Detroit took Eric Ebron with the tenth overall pick in this year’s draft so it’s safe to say that he’ll be a big part of the Lions offense in the upcoming season.   He didn’t do much blocking while playing at North Carolina, rarely lining up next to a tackle, but his combination of size (6-4, 245) and speed (4.60 40-yard dash) should fit in nicely with Matthew Stafford and the Lions.  With Calvin Johnson drawing the attention of opposing defenses and Brandon Pettigrew likely being used in the traditional in-line tight end role, Ebron’s above-average route running will suit him well in Detroit.
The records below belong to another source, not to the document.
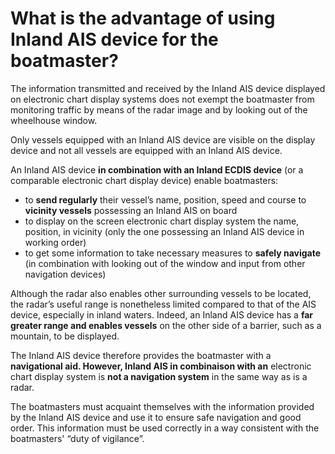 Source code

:# What is the advantage of using Inland AIS device for the boatmaster?

The information transmitted and received by the Inland AIS device displayed on electronic chart display systems does not exempt the boatmaster from monitoring traffic by means of the radar image and by looking out of the wheelhouse window.

Only vessels equipped with an Inland AIS device are visible on the display device and not all vessels are equipped with an Inland AIS device.

An Inland AIS device **in combination with an Inland ECDIS device** \(or a comparable electronic chart display device\) enable boatmasters:

* to **send regularly** their vessel’s name, position, speed and course to **vicinity vessels** possessing an Inland AIS on board
* to display on the screen electronic chart display system the name, position, in vicinity \(only the one possessing an Inland AIS device in working order\)
* to get some information to take necessary measures to **safely navigate** \(in combination with looking out of the window and input from other navigation devices\)

Although the radar also enables other surrounding vessels to be located, the radar’s useful range is nonetheless limited compared to that of the AIS device, especially in inland waters. Indeed, an Inland AIS device has a **far greater range and enables vessels** on the other side of a barrier, such as a mountain, to be displayed.

The Inland AIS device therefore provides the boatmaster with a **navigational aid. However, Inland AIS in combinaison with an** electronic chart display system is **not a navigation system** in the same way as is a radar.

The boatmasters must acquaint themselves with the information provided by the Inland AIS device and use it to ensure safe navigation and good order. This information must be used correctly in a way consistent with the boatmasters' “duty of vigilance”.

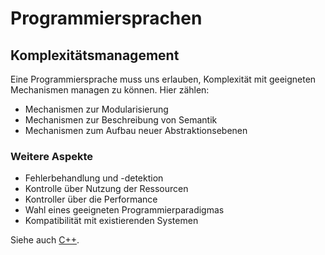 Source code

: # Programmiersprachen

## Komplexitätsmanagement

Eine Programmiersprache muss uns erlauben, Komplexität mit geeigneten
Mechanismen managen zu können. Hier zählen:

- Mechanismen zur Modularisierung
- Mechanismen zur Beschreibung von Semantik
- Mechanismen zum Aufbau neuer Abstraktionsebenen

### Weitere Aspekte

- Fehlerbehandlung und -detektion
- Kontrolle über Nutzung der Ressourcen
- Kontroller über die Performance
- Wahl eines geeigneten Programmierparadigmas
- Kompatibilität mit existierenden Systemen

Siehe auch [C++](/?page=docs-cpp-basics.md). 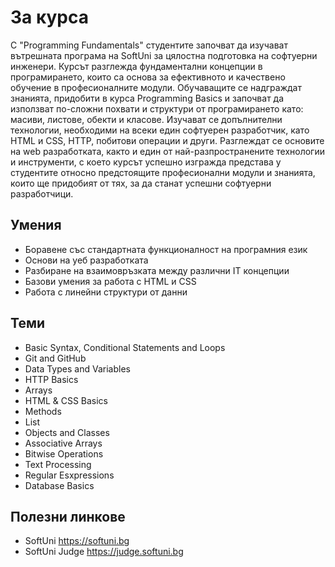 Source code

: # За курса
С "Programming Fundamentals" студентите започват да изучават вътрешната програма на SoftUni за цялостна подготовка на софтуерни инженери. Курсът разглежда фундаментални концепции в програмирането, които са основа за ефективното и качествено обучение в професионалните модули. Обучаващите се надграждат знанията, придобити в курса Programming Basics и започват да използват по-сложни похвати и структури от програмирането като: масиви, листове, обекти и класове. Изучават се допълнителни технологии, необходими на всеки един софтуерен разработчик, като HTML и CSS, HTTP, побитови операции и други. Разглеждат се основите на web разработката, както и един от най-разпространените технологии и инструменти, с което курсът успешно изгражда представа у студентите относно предстоящите професионални модули и знанията, които ще придобият от тях, за да станат успешни софтуерни разработчици.

## Умения
- Боравене със стандартната функционалност на програмния език
- Основи на уеб разработката
- Разбиране на взаимовръзката между различни IT концепции
- Базови умения за работа с HTML и CSS
- Работа с линейни структури от данни

## Теми
- Basic Syntax, Conditional Statements and Loops
- Git and GitHub
- Data Types and Variables
- HTTP Basics
- Arrays
- HTML & CSS Basics
- Methods
- List
- Objects and Classes
- Associative Arrays
- Bitwise Operations
- Text Processing
- Regular Esxpressions
- Database Basics

## Полезни линкове
- SoftUni https://softuni.bg
- SoftUni Judge https://judge.softuni.bg
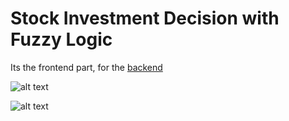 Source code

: # Stock Investment Decision with Fuzzy Logic

Its the frontend part, for the [backend](https://github.com/reymooy27/fuzzy-logic-saham-indonesia-django)

![alt text](./Screenshot/Screenshot%202.png)

![alt text](./Screenshot/Screenshot%201.png)

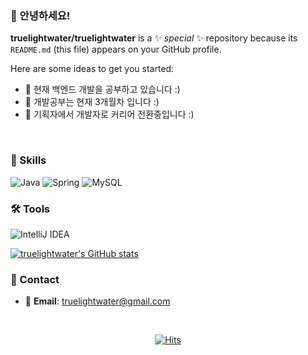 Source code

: ### 👋 안녕하세요!


**truelightwater/truelightwater** is a ✨ _special_ ✨ repository because its `README.md` (this file) appears on your GitHub profile.

Here are some ideas to get you started:

- 🌱 현재 백엔드 개발을 공부하고 있습니다 :)
- 🤔 개발공부는 현재 3개월차 입니다 :) 
- 💬 기획자에서 개발자로 커리어 전환중입니다 :)

<br/>

### 🔨 Skills
![Java](https://img.shields.io/badge/-Java-007396?logo=java&logoColor=white)
![Spring](https://img.shields.io/badge/Spring-6DB33F.svg?&flat&logo=Spring&logoColor=white)
![MySQL](https://img.shields.io/badge/-MySQL-4479A1?logo=mysql&logoColor=white)

### 🛠 Tools

![IntelliJ IDEA](https://img.shields.io/badge/-IntelliJ%20IDEA-FF0000?logo=intellij%20idea&logoColor=white)

[![truelightwater's GitHub stats](https://github-readme-stats.vercel.app/api?username=truelightwater)](https://github.com/anuraghazra/github-readme-stats)

### 🤝 Contact

- 📧 **Email**: truelightwater@gmail.com

<br>

<div align=center>
	
[![Hits](https://hits.seeyoufarm.com/api/count/incr/badge.svg?url=https%3A%2F%2Fgithub.com%2Ftruelightwater&count_bg=%2379C83D&title_bg=%23555555&icon=&icon_color=%23E7E7E7&title=hits&edge_flat=false)](https://hits.seeyoufarm.com)
	
</div>

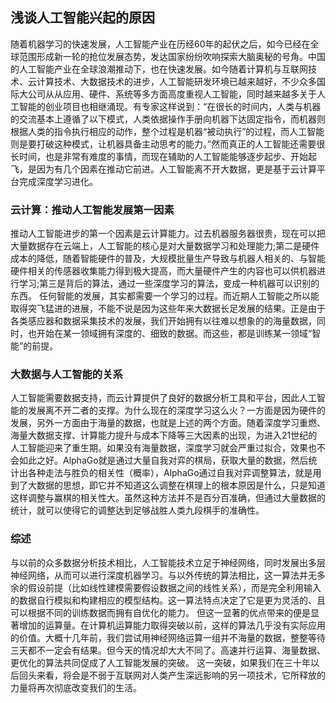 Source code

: ## 浅谈人工智能兴起的原因 ##

随着机器学习的快速发展，人工智能产业在历经60年的起伏之后，如今已经在全球范围形成新一轮的抢位发展态势，发达国家纷纷吹响探索大脑奥秘的号角。中国的人工智能产业在全球浪潮推动下，也在快速发展。如今随着计算机与互联网技术、云计算技术、大数据技术的进步，人工智能研发环境已越来越好，不少众多国际大公司从从应用、硬件、系统等多方面高度重视人工智能，同时越来越多关于人工智能的创业项目也相继涌现。有专家这样说到：“在很长的时间内，人类与机器的交流基本上遵循了以下模式，人类依据操作手册向机器下达固定指令，而机器则根据人类的指令执行相应的动作，整个过程是机器“被动执行”的过程，而人工智能则是要打破这种模式，让机器具备主动思考的能力。”然而真正的人工智能还需要很长时间，也是非常有难度的事情，而现在辅助的人工智能能够逐步起步、开始起飞，是因为有几个因素在推动它前进。人工智能离不开大数据，更是基于云计算平台完成深度学习进化。

### 云计算：推动人工智能发展第一因素 ###

推动人工智能进步的第一个因素是云计算能力。过去机器服务器很贵，现在可以把大量数据存在云端上，人工智能的核心是对大量数据学习和处理能力;第二是硬件成本的降低，随着智能硬件的普及，大规模批量生产导致与机器人相关的、与智能硬件相关的传感器收集能力得到极大提高，而大量硬件产生的内容也可以供机器进行学习;第三是背后的算法，通过一些深度学习的算法，变成一种机器可以识别的东西。
任何智能的发展，其实都需要一个学习的过程。而近期人工智能之所以能取得突飞猛进的进展，不能不说是因为这些年来大数据长足发展的结果。正是由于各类感应器和数据采集技术的发展，我们开始拥有以往难以想象的的海量数据，同时，也开始在某一领域拥有深度的、细致的数据。而这些，都是训练某一领域“智能”的前提。

### 大数据与人工智能的关系 ###

人工智能需要数据支持，而云计算提供了良好的数据分析工具和平台，因此人工智能的发展离不开二者的支撑。为什么现在的深度学习这么火？一方面是因为硬件的发展，另外一方面由于海量的数据，也就是上述的两个方面。随着深度学习重燃、海量大数据支撑、计算能力提升与成本下降等三大因素的出现，为进入21世纪的人工智能迎来了重生期。如果没有海量数据，深度学习就会严重过拟合，效果也不会如此之好。AlphaGo就是通过大量自我对弈的棋局，获取大量的数据，然后统计出各种走法与胜负的相关性（概率），AlphaGo通过自我对弈调整算法，就是用到了大数据的思想，即它并不知道这么调整在棋理上的根本原因是什么，只是知道这样调整与赢棋的相关性大。虽然这种方法并不是百分百准确，但通过大量数据的统计，就可以使得它的调整达到足够战胜人类九段棋手的准确性。

### 综述 ###

与以前的众多数据分析技术相比，人工智能技术立足于神经网络，同时发展出多层神经网络，从而可以进行深度机器学习。与以外传统的算法相比，这一算法并无多余的假设前提（比如线性建模需要假设数据之间的线性关系），而是完全利用输入的数据自行模拟和构建相应的模型结构。这一算法特点决定了它是更为灵活的、且可以根据不同的训练数据而拥有自优化的能力。
但这一显著的优点带来的便是显著增加的运算量。在计算机运算能力取得突破以前，这样的算法几乎没有实际应用的价值。大概十几年前，我们尝试用神经网络运算一组并不海量的数据，整整等待三天都不一定会有结果。但今天的情况却大大不同了。高速并行运算、海量数据、更优化的算法共同促成了人工智能发展的突破。
这一突破，如果我们在三十年以后回头来看，将会是不弱于互联网对人类产生深远影响的另一项技术，它所释放的力量将再次彻底改变我们的生活。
Austin Seferian-Jenkins, Buccaneers

It’s clear that they like big receiving options in Tampa Bay.  Seferian-Jenkins is a half-inch taller than Vincent Jackson and Mike Evans, who are both 6-5, giving the Bucs a formidable receiving corps that will be more than a handful for opposing defenses.  A solid blocker with decent speed and a unique leaping ability, Seferian-Jenkins can fit in any tight end role and will be an intriguing option in the red zone. He’s been playing mostly with the second team behind Brandon Myers but that’s likely just a temporary thing as ASJ is better athlete with a much higher ceiling.

Jace Amaro, Jets

(Source: Rich Schultz/Getty Images)

(Source: Rich Schultz/Getty Images)

A polished pass-catcher with great hands, Amaro will get an opportunity to do some damage on a Jets team with limited options at receiver.  He runs great routes and has already started to earn the trust of his quarterback, Geno Smith, in the red zone.  At 6-5, 260 he isn’t the fastest guy around but that hasn’t stopped him from being a very productive pass-catcher.  Through three preseason games Amaro has eight catches for 79 yards and a touchdown, which was a one-yard score that shows he’s going to be a threat when the Jets are around the goal line.